Saved data entries:

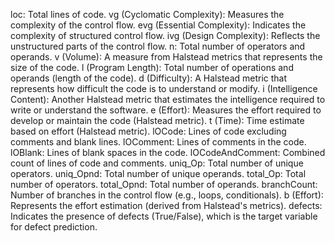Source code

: loc: Total lines of code.
vg (Cyclomatic Complexity): Measures the complexity of the control flow.
evg (Essential Complexity): Indicates the complexity of structured control flow.
ivg (Design Complexity): Reflects the unstructured parts of the control flow.
n: Total number of operators and operands.
v (Volume): A measure from Halstead metrics that represents the size of the code.
l (Program Length): Total number of operations and operands (length of the code).
d (Difficulty): A Halstead metric that represents how difficult the code is to understand or modify.
i (Intelligence Content): Another Halstead metric that estimates the intelligence required to write or understand the software.
e (Effort): Measures the effort required to develop or maintain the code (Halstead metric).
t (Time): Time estimate based on effort (Halstead metric).
lOCode: Lines of code excluding comments and blank lines.
lOComment: Lines of comments in the code.
lOBlank: Lines of blank spaces in the code.
lOCodeAndComment: Combined count of lines of code and comments.
uniq_Op: Total number of unique operators.
uniq_Opnd: Total number of unique operands.
total_Op: Total number of operators.
total_Opnd: Total number of operands.
branchCount: Number of branches in the control flow (e.g., loops, conditionals).
b (Effort): Represents the effort estimation (derived from Halstead's metrics).
defects: Indicates the presence of defects (True/False), which is the target variable for defect prediction.
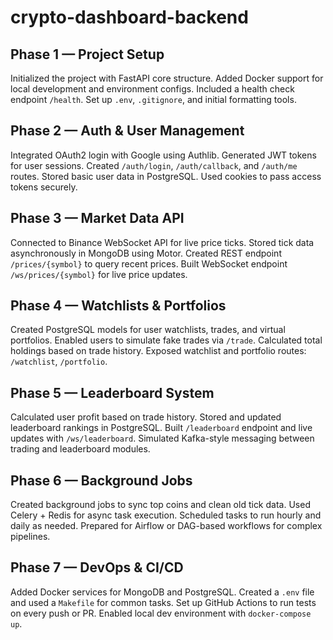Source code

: # crypto-dashboard-backend

## Phase 1 — Project Setup

Initialized the project with FastAPI core structure.
Added Docker support for local development and environment configs.
Included a health check endpoint `/health`.
Set up `.env`, `.gitignore`, and initial formatting tools.

## Phase 2 — Auth & User Management

Integrated OAuth2 login with Google using Authlib.
Generated JWT tokens for user sessions.
Created `/auth/login`, `/auth/callback`, and `/auth/me` routes.
Stored basic user data in PostgreSQL.
Used cookies to pass access tokens securely.

## Phase 3 — Market Data API

Connected to Binance WebSocket API for live price ticks.
Stored tick data asynchronously in MongoDB using Motor.
Created REST endpoint `/prices/{symbol}` to query recent prices.
Built WebSocket endpoint `/ws/prices/{symbol}` for live price updates.

## Phase 4 — Watchlists & Portfolios

Created PostgreSQL models for user watchlists, trades, and virtual portfolios.
Enabled users to simulate fake trades via `/trade`.
Calculated total holdings based on trade history.
Exposed watchlist and portfolio routes: `/watchlist`, `/portfolio`.

## Phase 5 — Leaderboard System

Calculated user profit based on trade history.
Stored and updated leaderboard rankings in PostgreSQL.
Built `/leaderboard` endpoint and live updates with `/ws/leaderboard`.
Simulated Kafka-style messaging between trading and leaderboard modules.

## Phase 6 — Background Jobs

Created background jobs to sync top coins and clean old tick data.
Used Celery + Redis for async task execution.
Scheduled tasks to run hourly and daily as needed.
Prepared for Airflow or DAG-based workflows for complex pipelines.

## Phase 7 — DevOps & CI/CD

Added Docker services for MongoDB and PostgreSQL.
Created a `.env` file and used a `Makefile` for common tasks.
Set up GitHub Actions to run tests on every push or PR.
Enabled local dev environment with `docker-compose up`.
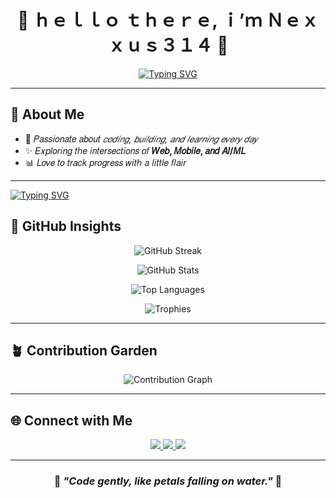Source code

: <div align="center">

# 🎐 ｈｅｌｌｏ ｔｈｅｒｅ, ｉ’ｍ **Ｎｅｘｘｕｓ３１４** 🌸
  

[![Typing SVG](https://readme-typing-svg.herokuapp.com?font=Poppins&weight=700&pause=1200&color=F4A7BB&center=true&vCenter=true&width=550&lines=🌸+Crafting+code+like+cherry+blossoms+in+the+spring+🌸;✨+nexxus314+%7C+Turning+ideas+into+elegant+solutions+✨;🍃+nexxus314+%7C+Embracing+growth%2C+one+commit+at+a+time+🍃)](https://git.io/typing-svg)

</div>

---

## 🍡 About Me  
- 🎎 𝑃𝑎𝑠𝑠𝑖𝑜𝑛𝑎𝑡𝑒 𝑎𝑏𝑜𝑢𝑡 *𝑐𝑜𝑑𝑖𝑛𝑔, 𝑏𝑢𝑖𝑙𝑑𝑖𝑛𝑔, 𝑎𝑛𝑑 𝑙𝑒𝑎𝑟𝑛𝑖𝑛𝑔 𝑒𝑣𝑒𝑟𝑦 𝑑𝑎𝑦*  
- ✨ 𝐸𝑥𝑝𝑙𝑜𝑟𝑖𝑛𝑔 𝑡ℎ𝑒 𝑖𝑛𝑡𝑒𝑟𝑠𝑒𝑐𝑡𝑖𝑜𝑛𝑠 𝑜𝑓 **𝑊𝑒𝑏, 𝑀𝑜𝑏𝑖𝑙𝑒, 𝑎𝑛𝑑 𝐴𝐼/𝑀𝐿**  
- 📊 𝐿𝑜𝑣𝑒 𝑡𝑜 𝑡𝑟𝑎𝑐𝑘 𝑝𝑟𝑜𝑔𝑟𝑒𝑠𝑠 𝑤𝑖𝑡ℎ 𝑎 𝑙𝑖𝑡𝑡𝑙𝑒 𝑓𝑙𝑎𝑖𝑟  

---
[![Typing SVG](https://readme-typing-svg.herokuapp.com?font=Sawarabi+Mincho&size=22&pause=1200&color=F4A7BB&center=true&vCenter=true&width=700&lines=Cherry+blossoms+fall%2C+the+code+still+flows;Silent+terminal%2C+cursor+awaits+creation;Loops+and+dreams+intertwine+at+midnight;Sakura+petals%2C+forgotten+syntax+returns;Whisper-soft+logic%2C+elegant+design;Crafting+calm+UIs%2C+tidy+APIs;Make+it+work%2C+then+right%2C+then+fast;Readability+over+cleverness%2C+always;nexxus314+%E2%80%94+where+logic+meets+poetry;nexxus314+%E2%80%94+code+that+blooms)](https://git.io/typing-svg)

## 🌸 GitHub Insights  

<p align="center">
  <img src="https://streak-stats.demolab.com?user=nexxus314&theme=sakura&hide_border=true&background=FFFFFF00" alt="GitHub Streak"/>
</p>

<p align="center">
  <img src="https://github-readme-stats.vercel.app/api?username=nexxus314&show_icons=true&theme=rose_pine&hide_border=true&bg_color=00000000" alt="GitHub Stats"/>
</p>

<p align="center">
  <img src="https://github-readme-stats.vercel.app/api/top-langs/?username=nexxus314&layout=compact&theme=rose_pine&hide_border=true&bg_color=00000000" alt="Top Languages"/>
</p>

<p align="center">
  <img src="https://github-profile-trophy.vercel.app/?username=nexxus314&theme=gruvbox_light&no-frame=true&no-bg=true&margin-w=5" alt="Trophies"/>
</p>

---

## 🪴 Contribution Garden  

<p align="center">
  <img src="https://github-readme-activity-graph.vercel.app/graph?username=nexxus314&theme=tokyo-night&bg_color=00000000&hide_border=true&line=F4A7BB&point=F4A7BB" alt="Contribution Graph"/>
</p>

---

## 🌐 Connect with Me  

<p align="center">
<a href="https://github.com/nexxus314">
  <img src="https://img.shields.io/badge/GitHub-181717?style=for-the-badge&logo=github" />
</a>
<a href="https://www.linkedin.com/in/YOUR-LINK">
  <img src="https://img.shields.io/badge/LinkedIn-0A66C2?style=for-the-badge&logo=linkedin" />
</a>
<a href="mailto:adhithyans159@gmail.cm">
  <img src="https://img.shields.io/badge/Email-F28CA3?style=for-the-badge&logo=gmail&logoColor=white" />
</a>
</p>  

---

<div align="center">

### 🌸 *"Code gently, like petals falling on water."* 🌸  

</div>

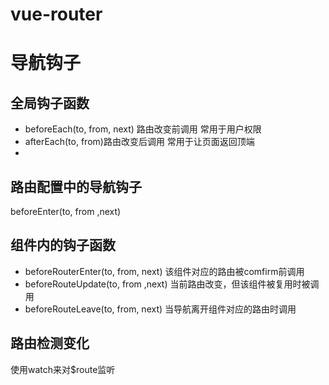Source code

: # vue-router

# 导航钩子
## 全局钩子函数

- beforeEach(to, from, next) 路由改变前调用
常用于用户权限
- afterEach(to, from)路由改变后调用
常用于让页面返回顶端
- 

## 路由配置中的导航钩子
beforeEnter(to, from ,next)

## 组件内的钩子函数

- beforeRouterEnter(to, from, next)
该组件对应的路由被comfirm前调用
- beforeRouteUpdate(to, from ,next)
当前路由改变，但该组件被复用时被调用
- beforeRouteLeave(to, from, next)
当导航离开组件对应的路由时调用



## 路由检测变化
使用watch来对$route监听
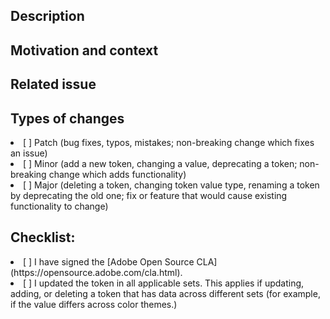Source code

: <!--- Title: Provide a general summary of your changes in the Title above -->
<!--- Reviewers: Add reviewers to your PR (@GarthDB, @karstens, @larz0, @lynnhao, @PaliwalSparsh, @mrcjhicks) and tag them in your Slack review request message -->
<!--- Approval: PRs require two reviews at the minimum (one from the engineering team and one from the design team) in order to be considered "approved" and ready to merge -->

## Description

<!--- Describe your changes in detail, including a list of changes -->

## Motivation and context

<!--- Why is this change required? What problem does it solve? Note that the information here is included directly in Spectrum Tokens releases. When relevant, include language from our Figma library release notes.  -->

## Related issue

<!--- This project only accepts pull requests related to open issues -->
<!--- If suggesting a new feature or change, please discuss it in #spectrum_tokens_talk or design workshop, first -->
<!--- If fixing a bug, there should be an issue describing it with steps to reproduce -->
<!--- Please link to the issue on the next line: -->

## Types of changes

<!--- What types of changes does your code introduce? Put an `x` in all the boxes that apply: -->

<li> [ ] Patch (bug fixes, typos, mistakes; non-breaking change which fixes an issue) </li>
<li> [ ] Minor (add a new token, changing a value, deprecating a token; non-breaking change which adds functionality) </li>
<li> [ ] Major (deleting a token, changing token value type, renaming a token by deprecating the old one; fix or feature that would cause existing functionality to change) </li>

## Checklist:

<!--- Go over all the following points, and put an `x` in all the boxes that apply. -->
<!--- If you're unsure about any of these, don't hesitate to ask. We're here to help! -->

<li> [ ] I have signed the [Adobe Open Source CLA](https://opensource.adobe.com/cla.html). </li>
<li> [ ] I updated the token in all applicable sets. This applies if updating, adding, or deleting a token that has data across different sets (for example, if the value differs across color themes.) </li>
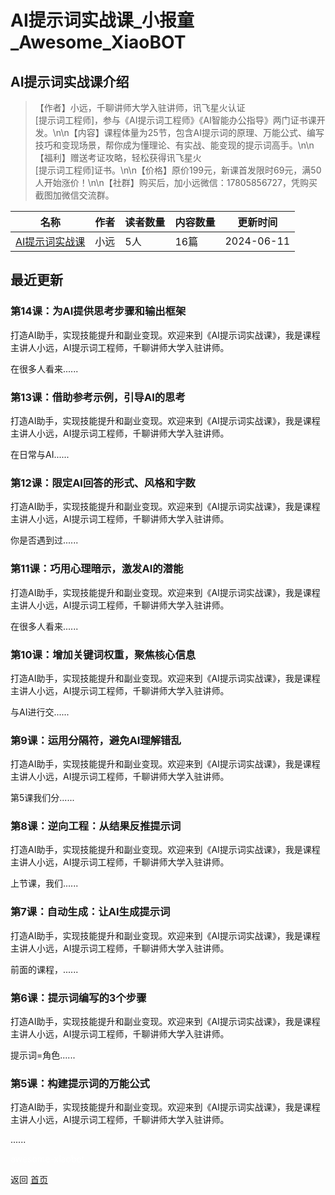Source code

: # AI提示词实战课_小报童_Awesome_XiaoBOT

## AI提示词实战课介绍
> 【作者】小远，千聊讲师大学入驻讲师，讯飞星火认证  
[提示词工程师]，参与《AI提示词工程师》《AI智能办公指导》两门证书课开发。\n\n【内容】课程体量为25节，包含AI提示词的原理、万能公式、编写技巧和变现场景，帮你成为懂理论、有实战、能变现的提示词高手。\n\n【福利】赠送考证攻略，轻松获得讯飞星火  
[提示词工程师]证书。\n\n【价格】原价199元，新课首发限时69元，满50人开始涨价！\n\n【社群】购买后，加小远微信：17805856727，凭购买截图加微信交流群。  
  


|名称|作者|读者数量|内容数量|更新时间|
|---|---|---|---|---|
|[AI提示词实战课](https://xiaobot.net/p/182631?refer=9c3f1c95-a052-465a-9902-f6d75080262a)|小远|5人|16篇|2024-06-11|

## 最近更新
### 第14课：为AI提供思考步骤和输出框架

打造AI助手，实现技能提升和副业变现。欢迎来到《AI提示词实战课》，我是课程主讲人小远，AI提示词工程师，千聊讲师大学入驻讲师。



在很多人看来......

### 第13课：借助参考示例，引导AI的思考

打造AI助手，实现技能提升和副业变现。欢迎来到《AI提示词实战课》，我是课程主讲人小远，AI提示词工程师，千聊讲师大学入驻讲师。



在日常与AI......

### 第12课：限定AI回答的形式、风格和字数

打造AI助手，实现技能提升和副业变现。欢迎来到《AI提示词实战课》，我是课程主讲人小远，AI提示词工程师，千聊讲师大学入驻讲师。



你是否遇到过......

### 第11课：巧用心理暗示，激发AI的潜能

打造AI助手，实现技能提升和副业变现。欢迎来到《AI提示词实战课》，我是课程主讲人小远，AI提示词工程师，千聊讲师大学入驻讲师。



在很多人看来......

### 第10课：增加关键词权重，聚焦核心信息

打造AI助手，实现技能提升和副业变现。欢迎来到《AI提示词实战课》，我是课程主讲人小远，AI提示词工程师，千聊讲师大学入驻讲师。



与AI进行交......

### 第9课：运用分隔符，避免AI理解错乱

打造AI助手，实现技能提升和副业变现。欢迎来到《AI提示词实战课》，我是课程主讲人小远，AI提示词工程师，千聊讲师大学入驻讲师。



第5课我们分......

### 第8课：逆向工程：从结果反推提示词

打造AI助手，实现技能提升和副业变现。欢迎来到《AI提示词实战课》，我是课程主讲人小远，AI提示词工程师，千聊讲师大学入驻讲师。



上节课，我们......

### 第7课：自动生成：让AI生成提示词

打造AI助手，实现技能提升和副业变现。欢迎来到《AI提示词实战课》，我是课程主讲人小远，AI提示词工程师，千聊讲师大学入驻讲师。



前面的课程，......

### 第6课：提示词编写的3个步骤

打造AI助手，实现技能提升和副业变现。欢迎来到《AI提示词实战课》，我是课程主讲人小远，AI提示词工程师，千聊讲师大学入驻讲师。



提示词=角色......

### 第5课：构建提示词的万能公式



打造AI助手，实现技能提升和副业变现。欢迎来到《AI提示词实战课》，我是课程主讲人小远，AI提示词工程师，千聊讲师大学入驻讲师。



......


<a href="https://github.com/Reno9527/awesome-xiaobot" style="color: white; text-decoration: none;">awesome-xiaobot</a>

返回 [首页](../README.md)
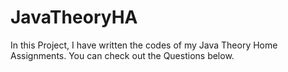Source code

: # JavaTheoryHA

In this Project, I have written the codes of my Java Theory Home Assignments. You can check out the Questions below.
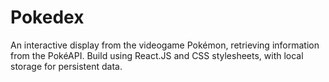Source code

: # Pokedex

An interactive display from the videogame Pokémon, retrieving information from the PokéAPI. Build using React.JS and CSS stylesheets, with local storage for persistent data.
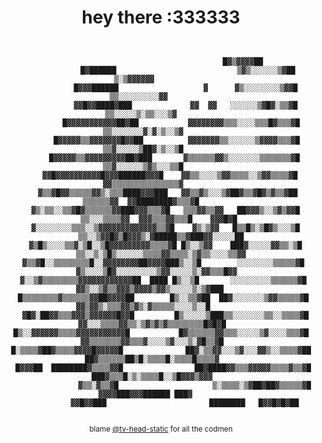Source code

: <h1 align="center">hey there :333333</h1>
<pre><p align="center"><code>
                                                 █▓▒▓▓▓▓██                                               
            █▓██████                           ▒▓▒░░░░░░▒▓██                        ▒░▒▓▓▓▓▓▓            
           █▓▓▓██████                   ▓      ▓▒░░░░░░░░▒▓▓█                     ▒▒░░░░░░░░░▓▓          
           ▓▓█▓▓████▓███             ▓▓  ▓▓   ░░░░░░▒▓█▓░▒▒▓█                   ▒▒░░░░░▒░▒▒░░░▒▓         
         █▓▓▓▓▓▓▓▓▓▓▓██▓██           ▓▓▓▓▓▓▓▓▒▒▒░░░░▒▒▒█▓▒▒▒▓█                 ▒▒░░░░░░░▓░▓░▒░░▒▓        
       █▓▓▓▓▓▒▒▓▓▓▓▓▓▓█▓▓██          ▓▓▓▓▓▓▓▒▒░░░░░░▒▓▓▓▓▒▒▒▓█                 ▒▒▓░░░░░▒██▓░▒░░▒█        
      █▓▓▓▓▓▒▒▓▓▓▓▓▓▓▓▓██▓███       ▓▒▒▒▒▒▒▓▓▒░░░░░░░▒▒▒▒▒▒▒▓█                 ▒▒▓░░░░░░▒▓▒░░░▒▒█        
    ▓▓█▓▓▓▓▓▓▓▓▓▓█▓▓▓██████▓▓▓█    ▓▓▒▒░░░░▒▓▓▒▒▒▒░░▒▓▓▒▒▒▒▓█                  ▓▓▒▒▒▒▒▒▒▒▒▒▒▒▒▒▒▓        
   ▓▒▒▓█▓▓▒▒▒▒▒▓▓▒░▒▒▒████▓▓▓███   ▓▓▒▒▓▒░░░▒▓██▓▒▒▓█▓▒▓▒▒▓██         ▒▒▒▒▒▒▓▓  ▓▓████████▓▒▒▒▓█         
  ▓▒░▒▒░░▒▒▓█▓▒▒▒▒▒▒▓▓███▓▓▓▒▒▒▓█   ▒▒▒▓▓▒▒▓▓   ██▓▓▓▒░░▒▓▒▓▓█       ▒▒░░░▒▒▒▒▓▓  ▓▓▓▒▒▒▓▓▒▒▒█    ▓▓▓█▓█ 
  ▓░░░░░░░░▒▒▒░░▒▓▓▓▓▓▓▓▓▓▓▓▓▓▒▒▓█    ▓▒░▒▓▓   █▒▒█▒░▒█▓▒░░░▒█      ▒▒░░▒▓▓█▓▒█▓▓▓▒░▓█████▒▒▓███▓▓░░░░░██
  ▓▒█▒░░░░▒▒▓░▒█░░▒█▓▓▓▓▓▓▓▓▓▒▒▒▒▓█ █▒░░▒▓▓    ███▓░░░░░▓▓▒▒░▒█    ▒▒░░▒░▒█▒░░░░░░▒▒▒▒▓▓▒▒▒▒░▒▓▒▒░░░░▒▒▓▓
 ▓▒▒▓█░░▒▒▒▒▒▒▒▒█░░▓▓▓▓▓▓▓▓██▓▓▓▓███▒░░▒█        ░░░░░░░░▒▒▒▒▒▓█   ▓▒░░░░▒█▓░░░░░░░░░▒▓▓░░░░░▒░▓▓▒▒▒█▓▓  
 ▓░░▒▓▒▒▒▒▒▒▒▒▓▓▓▓▓▓▓▓▓▓▓▓██  ████ █▒░░▒█       ░░░░░░░░░▒▒▒▒▒▒▓█  ▓▓▒░░▒▓▒▒▓▓▓▒▓▓▓▓▒▓▓▒░░░░░▒░▒▓███     
 █▒▒▒▒▒▒▒▒▓▒▒▒▒▒▒▓▓██▓▓▓▓██        █▒░░▒▒▓██  ██▓░░░░░░░▒▓▓▒▒▒▒▒▓█ ▓▓▒▓▓▒░▒▒▒▓▓▒▓▒░▓▒▒▒▒▒░░░░▒░░█        
  ▓█▓░██▓▓▒▒▒▓▓▓▒▓▓▓▓▓▓█▓▓█         █▒░░░░░▒███▒▒░░░░░░░▒▒░░▒▒▒▒▓█  ▓▓░░░▒▒▒▒▓▓▒▒░▒▓▒▓▒▓▒▒▒▒▒▒▒▒█▓█▓█    
█▒░░▓▓▓▓▓▓▒▒▒▒▓▓▓▓▓▓▓▓▓▓▓█           █▓▒▒▒▒▒▒▓▓▒▒▒░░░░░▒▓░░░░▒▒▒▓█   ▓▓▒▒▒▒▒▒▒▓▓▒▒▒▓░░░░▒▓░░░▒░▓█▒▒▓█    
█░▒▒▒▒▓██▓▒▒▒▒▓▓▓▓█▓▓▓▓▓█              ██▓░▒▒▓▓░░░▒▓░░░▓▓▒░░▒▒▒▒▓██    ██▓▒▒▒▒▒▒██▒█░▒▒▒▒█░▒▒▒▒█▒▒▒▒▓    
 █▓▓▓██  ████████▓▒▒▒▒▓▓█                ██▓████▓▓▒▒▒▓▓▓▓▓▒▒▒▒▓▒▒▓█       ███▓▒▒▒█░▒░▒▒▒▒█░░▒█▓▓▓▒▓▓▓    
               ▓▒▒░▓▒▒▓█                     ▒░▒▒▒▒░▒▓██▓██▓▒▒▒▒▒▓█          ▓▓▓▓███▓▓▓██████ ███▓       
               ▓▓█▓▓███                       ████████   █▓▓█▓█▓██                                       
</code></p></pre>
<p align=center><sub>blame <a href="https://www.tumblr.com/tv-head-static">@tv-head-static</a> for all the codmen</sub></p>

Exercise goal =
Look above for the line with "defects: Indicates the", then give again exactly every line from there through the line with "initial formatting tools.", skipping the pictures.

Solution to this exercise =
defects: Indicates the presence of defects (True/False), which is the target variable for defect prediction.
Source code

: # crypto-dashboard-backend

## Phase 1 — Project Setup

Initialized the project with FastAPI core structure.
Added Docker support for local development and environment configs.
Included a health check endpoint `/health`.
Set up `.env`, `.gitignore`, and initial formatting tools.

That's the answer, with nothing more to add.